¿Cuáles son las amígdalas palatinas?

Aunque hay varios tipos de amígdalas detrás de la cavidad bucal, las amígdalas palatinas son dos de las más obvias, y se puede ver en el lado derecho e izquierdo de la garganta. Estas amígdalas son pequeñas masas en forma de almendra de tejido linfático que sobresalen de cualquier lado de la faringe oral y están cubiertas en pequeñas fosas. Se consideran uno de los muchos mecanismos de defensa del cuerpo, protegiendo tanto el tracto respiratorio como el digestivo de la infección.

Sentadas entre los arcos de la glosopalatina y la faringopalatina, las amígdalas palatinas forman parte del anillo tonsilar. Estas amígdalas son dos de las más grandes y más notable dentro del anillo amigdalino, y en su mayoría están compuestas de pequeñas masas de tejido linfoide, membranas mucosas, venas y nervios. También llevan pequeños pozos, que a menudo se denominan criptas. Estas criptas son en realidad pequeños, bolsillos recubiertos de epitelio que a menudo recogen escombros tales como partículas de alimentos o moco.

La función principal de estas amígdalas es proteger al cuerpo contra la infección.
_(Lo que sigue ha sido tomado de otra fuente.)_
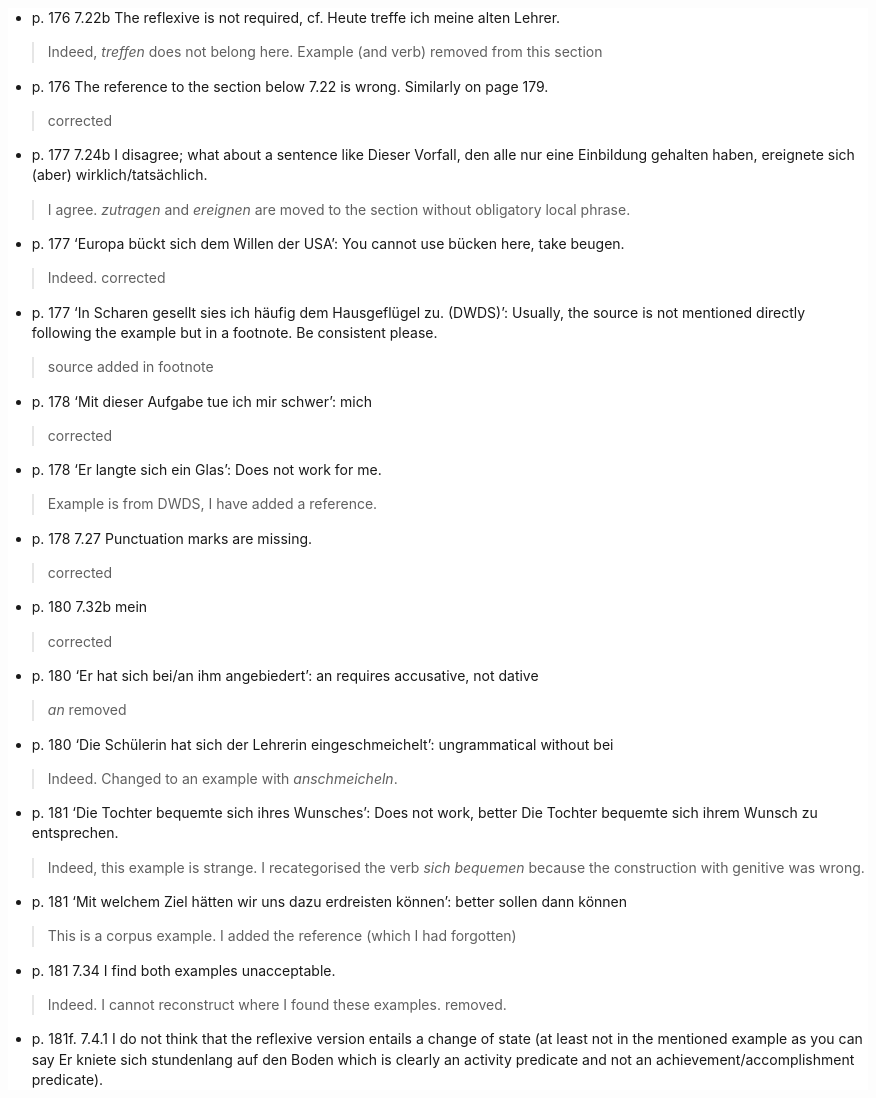- p. 176 7.22b The reflexive is not required, cf. Heute treffe ich meine alten Lehrer. 

> Indeed, *treffen* does not belong here. Example (and verb) removed from this section

- p. 176 The reference to the section below 7.22 is wrong. Similarly on page 179.

> corrected

- p. 177 7.24b I disagree; what about a sentence like Dieser Vorfall, den alle nur eine Einbildung gehalten haben, ereignete sich (aber) wirklich/tatsächlich.

> I agree. *zutragen* and *ereignen* are moved to the section without obligatory local phrase.

- p. 177 ‘Europa bückt sich dem Willen der USA’: You cannot use bücken here, take beugen.

> Indeed. corrected

- p. 177 ‘In Scharen gesellt sies ich häufig dem Hausgeflügel zu. (DWDS)’: Usually, the source
is not mentioned directly following the example but in a footnote. Be consistent please. 

> source added in footnote

- p. 178 ‘Mit dieser Aufgabe tue ich mir schwer’: mich

> corrected

- p. 178 ‘Er langte sich ein Glas’: Does not work for me.

> Example is from DWDS, I have added a reference.

- p. 178 7.27 Punctuation marks are missing.

> corrected

- p. 180 7.32b mein

> corrected

- p. 180 ‘Er hat sich bei/an ihm angebiedert’: an requires accusative, not dative

> *an* removed

- p. 180 ‘Die Schülerin hat sich der Lehrerin eingeschmeichelt’: ungrammatical without bei

> Indeed. Changed to an example with *anschmeicheln*.

- p. 181 ‘Die Tochter bequemte sich ihres Wunsches’: Does not work, better Die Tochter
bequemte sich ihrem Wunsch zu entsprechen.

> Indeed, this example is strange. I recategorised the verb *sich bequemen* because the construction with genitive was wrong.

- p. 181 ‘Mit welchem Ziel hätten wir uns dazu erdreisten können’: better sollen dann können 

> This is a corpus example. I added the reference (which I had forgotten)

- p. 181 7.34 I find both examples unacceptable.

> Indeed. I cannot reconstruct where I found these examples. removed.

- p. 181f. 7.4.1 I do not think that the reflexive version entails a change of state (at least not in the mentioned example as you can say Er kniete sich stundenlang auf den Boden which is clearly an activity predicate and not an achievement/accomplishment predicate).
Los linfocitos B de las amígdalas maduras (células B) producen cinco clases de anticuerpos que pueden ayudar a proteger contra cosas como el estafilococo aureus y la difteria. También ayudan a atrapar las bacterias, permitiendo que el tiempo del cuerpo para crear anticuerpos para ayudar a matar a los gérmenes invasores. Además de ser un refuerzo de la inmunidad, las amígdalas también trabajan en equipo con otros tejidos linfoides para ayudar a procesar y hacer circular el líquido linfático.

A veces la cantidad de bacterias que entra en el cuerpo domina las amígdalas palatinas, lo que a menudo conduce a la infección. La amigdalitis aguda es una de las enfermedades más comunes que afecta a este órgano, y es generalmente reconocible por la aparición de rojo brillante, amígdalas agrandadas que pueden estar cubiertas en pequeñas manchas amarillas o blancas. También a veces se acompaña de dolor de garganta y fiebre alta. La amigdalitis recurrente o crónica es similar en los síntomas, pero se clasifica por la frecuencia y la duración de estos síntomas. Se define generalmente como tres episodios por año durante tres años consecutivos, cinco episodios en dos años consecutivos, o cuatro a siete episodios en un solo año.

Las amígdalas palatinas también pueden ser víctimas de atrofia y cáncer. La hipertrofia amigdalina es el agrandamiento de las amígdalas sin antecedentes de amigdalitis, y puede causar trastornos del sueño, dolor y dificultad para tragar. El cáncer de amígdala es infrecuente, pero a veces aparece en aquellos que han estado expuestos al virus del papiloma humano (VPH) o al virus de la inmunodeficiencia humana (VIH).